<<<<

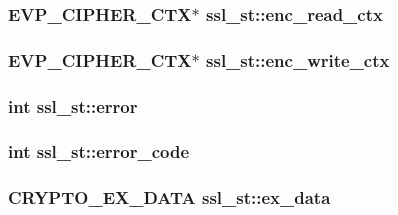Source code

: \hypertarget{structssl__st_ae2efb2324ed8b45b65cc2a3aa5ac1a4d}{
\subsubsection[{enc\-\_\-read\-\_\-ctx}]{\setlength{\rightskip}{0pt plus 5cm}E\-V\-P\-\_\-\-C\-I\-P\-H\-E\-R\-\_\-\-C\-T\-X$\ast$ ssl\-\_\-st\-::enc\-\_\-read\-\_\-ctx}}\label{structssl__st_ae2efb2324ed8b45b65cc2a3aa5ac1a4d}
\hypertarget{structssl__st_a44444bb7794521afc2b9e52cd0c2570c}{
\subsubsection[{enc\-\_\-write\-\_\-ctx}]{\setlength{\rightskip}{0pt plus 5cm}E\-V\-P\-\_\-\-C\-I\-P\-H\-E\-R\-\_\-\-C\-T\-X$\ast$ ssl\-\_\-st\-::enc\-\_\-write\-\_\-ctx}}\label{structssl__st_a44444bb7794521afc2b9e52cd0c2570c}
\hypertarget{structssl__st_aca7ac14e5548bdd96990fa1d12aaef02}{
\subsubsection[{error}]{\setlength{\rightskip}{0pt plus 5cm}int ssl\-\_\-st\-::error}}\label{structssl__st_aca7ac14e5548bdd96990fa1d12aaef02}
\hypertarget{structssl__st_a6a6c337340e6b5986ca6a1381838c9ae}{
\subsubsection[{error\-\_\-code}]{\setlength{\rightskip}{0pt plus 5cm}int ssl\-\_\-st\-::error\-\_\-code}}\label{structssl__st_a6a6c337340e6b5986ca6a1381838c9ae}
\hypertarget{structssl__st_ab71808924564517a2cfa30d1d5da910e}{
\subsubsection[{ex\-\_\-data}]{\setlength{\rightskip}{0pt plus 5cm}C\-R\-Y\-P\-T\-O\-\_\-\-E\-X\-\_\-\-D\-A\-T\-A ssl\-\_\-st\-::ex\-\_\-data}}\label{structssl__st_ab71808924564517a2cfa30d1d5da910e}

>>>>

- _Your task_:
From the entries, copy out each line containing the word "hypertarget".

- _Result of the task_:
: \hypertarget{structssl__st_ae2efb2324ed8b45b65cc2a3aa5ac1a4d}{
\hypertarget{structssl__st_a44444bb7794521afc2b9e52cd0c2570c}{
\hypertarget{structssl__st_aca7ac14e5548bdd96990fa1d12aaef02}{
\hypertarget{structssl__st_a6a6c337340e6b5986ca6a1381838c9ae}{
\hypertarget{structssl__st_ab71808924564517a2cfa30d1d5da910e}{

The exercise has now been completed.